WHAT YOU NEED TO DO: The required output is a copy of each line in the material below that includes "match".

ENTRIES SUPPLIED:
◆ ◆ ◆ ◆ ◆
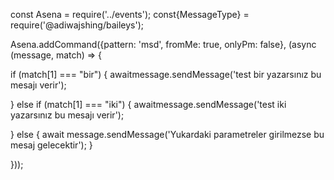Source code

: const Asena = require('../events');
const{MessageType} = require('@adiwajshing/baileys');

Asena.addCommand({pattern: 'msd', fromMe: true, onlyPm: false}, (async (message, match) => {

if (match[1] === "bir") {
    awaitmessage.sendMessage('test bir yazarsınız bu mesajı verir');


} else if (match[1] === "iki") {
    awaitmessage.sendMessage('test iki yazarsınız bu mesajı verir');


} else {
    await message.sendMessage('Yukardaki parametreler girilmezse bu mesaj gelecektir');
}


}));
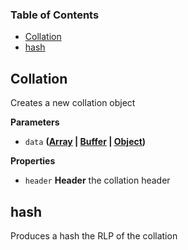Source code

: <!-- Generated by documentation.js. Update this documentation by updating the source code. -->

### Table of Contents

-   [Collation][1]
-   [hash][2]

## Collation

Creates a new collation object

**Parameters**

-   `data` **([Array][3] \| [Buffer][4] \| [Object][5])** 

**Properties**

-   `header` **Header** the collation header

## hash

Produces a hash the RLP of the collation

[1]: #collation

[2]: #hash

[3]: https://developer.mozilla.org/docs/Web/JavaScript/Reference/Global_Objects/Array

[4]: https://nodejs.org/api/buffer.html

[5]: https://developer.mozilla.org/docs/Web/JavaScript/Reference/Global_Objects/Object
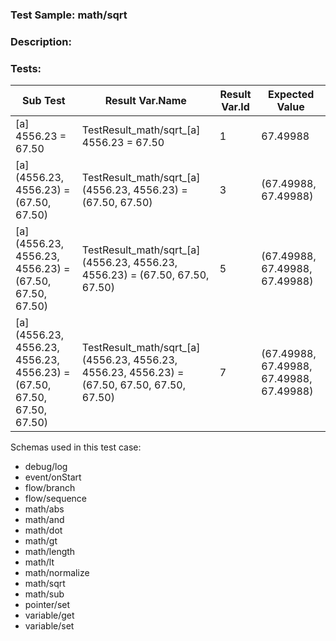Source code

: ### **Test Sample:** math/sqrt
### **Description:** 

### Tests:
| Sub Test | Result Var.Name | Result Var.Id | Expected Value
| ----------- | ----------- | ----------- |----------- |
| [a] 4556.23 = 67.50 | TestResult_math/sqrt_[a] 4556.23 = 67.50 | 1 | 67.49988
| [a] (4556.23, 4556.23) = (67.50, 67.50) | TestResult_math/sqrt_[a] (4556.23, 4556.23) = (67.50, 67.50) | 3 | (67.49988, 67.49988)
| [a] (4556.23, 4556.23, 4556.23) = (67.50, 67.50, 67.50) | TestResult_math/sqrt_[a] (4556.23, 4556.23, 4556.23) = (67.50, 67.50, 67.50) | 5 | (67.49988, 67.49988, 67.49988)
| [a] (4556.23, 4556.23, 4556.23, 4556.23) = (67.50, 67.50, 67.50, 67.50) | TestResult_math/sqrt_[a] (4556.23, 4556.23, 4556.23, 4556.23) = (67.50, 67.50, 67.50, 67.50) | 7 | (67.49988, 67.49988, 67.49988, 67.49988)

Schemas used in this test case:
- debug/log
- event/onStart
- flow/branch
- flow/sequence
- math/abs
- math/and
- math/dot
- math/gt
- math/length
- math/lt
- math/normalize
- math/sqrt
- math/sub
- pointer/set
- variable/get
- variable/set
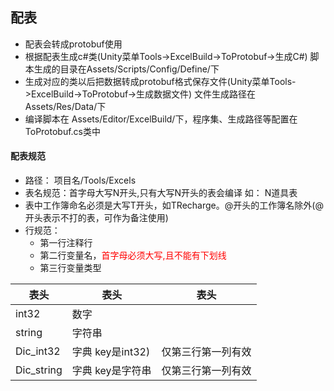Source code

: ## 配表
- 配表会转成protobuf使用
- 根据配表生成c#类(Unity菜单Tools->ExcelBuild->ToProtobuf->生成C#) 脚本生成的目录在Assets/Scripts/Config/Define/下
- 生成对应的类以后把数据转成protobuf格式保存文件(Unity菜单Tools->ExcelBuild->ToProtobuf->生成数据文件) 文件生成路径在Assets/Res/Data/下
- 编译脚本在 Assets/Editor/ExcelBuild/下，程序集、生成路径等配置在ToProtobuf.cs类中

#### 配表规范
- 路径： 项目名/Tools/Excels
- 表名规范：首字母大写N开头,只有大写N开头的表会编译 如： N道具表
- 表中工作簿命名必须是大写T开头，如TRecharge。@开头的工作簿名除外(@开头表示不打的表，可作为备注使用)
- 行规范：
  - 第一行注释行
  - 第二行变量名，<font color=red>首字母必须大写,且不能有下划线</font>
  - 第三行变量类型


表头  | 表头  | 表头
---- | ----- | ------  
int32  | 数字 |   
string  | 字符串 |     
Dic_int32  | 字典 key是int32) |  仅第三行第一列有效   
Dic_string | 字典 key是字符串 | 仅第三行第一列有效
◆ ◆ ◆ ◆ ◆
ANSWER BOX:
Asena.addCommand({pattern: 'msd', fromMe: true, onlyPm: false}, (async (message, match) => {
if (match[1] === "bir") {
} else if (match[1] === "iki") {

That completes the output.